Problem details
Count the lines below that hold the word "recommended" and say how many, with no other text.
-- Opening Marker --
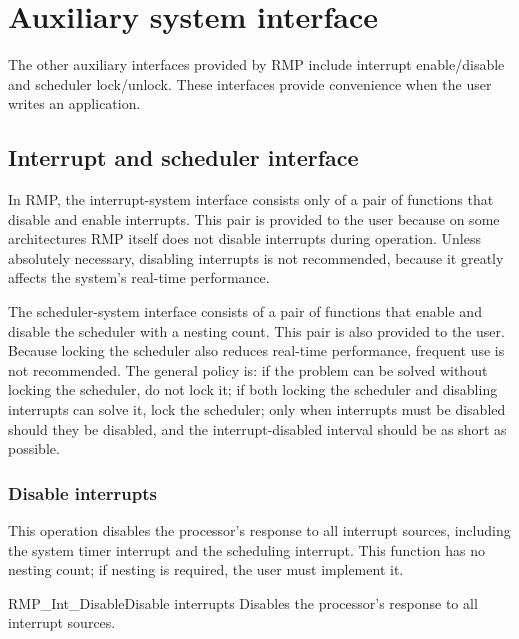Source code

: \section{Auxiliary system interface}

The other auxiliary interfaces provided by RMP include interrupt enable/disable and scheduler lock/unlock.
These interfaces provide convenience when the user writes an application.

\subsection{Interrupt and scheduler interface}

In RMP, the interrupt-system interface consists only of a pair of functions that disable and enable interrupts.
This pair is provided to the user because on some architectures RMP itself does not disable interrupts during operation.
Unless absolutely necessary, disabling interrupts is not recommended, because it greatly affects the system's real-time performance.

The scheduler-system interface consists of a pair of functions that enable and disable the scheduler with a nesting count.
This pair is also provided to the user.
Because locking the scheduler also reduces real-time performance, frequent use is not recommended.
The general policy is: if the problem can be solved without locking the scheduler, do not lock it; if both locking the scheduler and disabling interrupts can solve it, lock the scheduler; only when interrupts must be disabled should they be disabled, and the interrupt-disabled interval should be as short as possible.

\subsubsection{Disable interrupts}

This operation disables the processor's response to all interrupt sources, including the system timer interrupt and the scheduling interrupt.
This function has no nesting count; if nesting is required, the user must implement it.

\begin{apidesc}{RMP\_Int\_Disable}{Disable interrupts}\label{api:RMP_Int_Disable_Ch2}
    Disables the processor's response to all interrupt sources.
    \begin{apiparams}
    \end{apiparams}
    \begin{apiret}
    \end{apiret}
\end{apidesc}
-- Closing Marker --
-- Opening Marker --
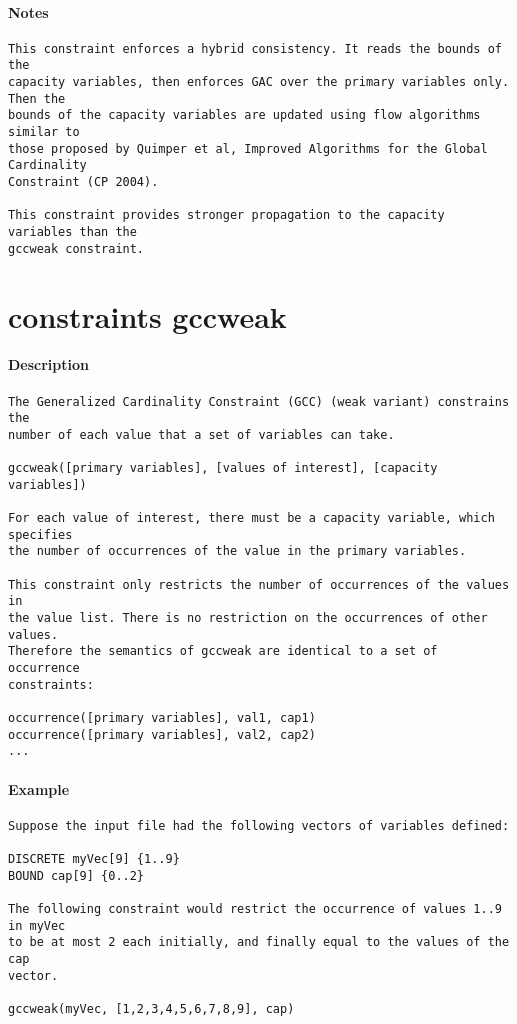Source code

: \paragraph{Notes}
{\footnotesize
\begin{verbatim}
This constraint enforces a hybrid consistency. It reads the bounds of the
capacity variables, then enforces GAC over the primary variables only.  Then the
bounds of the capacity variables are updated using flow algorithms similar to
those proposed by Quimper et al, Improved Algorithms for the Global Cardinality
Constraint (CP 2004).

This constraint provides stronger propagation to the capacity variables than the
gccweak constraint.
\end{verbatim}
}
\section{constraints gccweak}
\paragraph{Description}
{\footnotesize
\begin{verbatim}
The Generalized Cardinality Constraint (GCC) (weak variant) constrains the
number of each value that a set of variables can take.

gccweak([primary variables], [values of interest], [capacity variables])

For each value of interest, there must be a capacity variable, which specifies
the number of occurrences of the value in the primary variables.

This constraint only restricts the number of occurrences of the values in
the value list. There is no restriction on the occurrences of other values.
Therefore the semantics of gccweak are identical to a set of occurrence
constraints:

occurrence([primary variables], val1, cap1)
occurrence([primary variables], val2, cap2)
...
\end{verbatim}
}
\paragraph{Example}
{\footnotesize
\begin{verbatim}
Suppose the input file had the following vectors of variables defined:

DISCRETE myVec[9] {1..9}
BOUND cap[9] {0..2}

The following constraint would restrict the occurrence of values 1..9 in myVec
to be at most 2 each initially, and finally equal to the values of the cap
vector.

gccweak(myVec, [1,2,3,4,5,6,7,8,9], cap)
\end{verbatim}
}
-- Closing Marker --
Exercise answer
2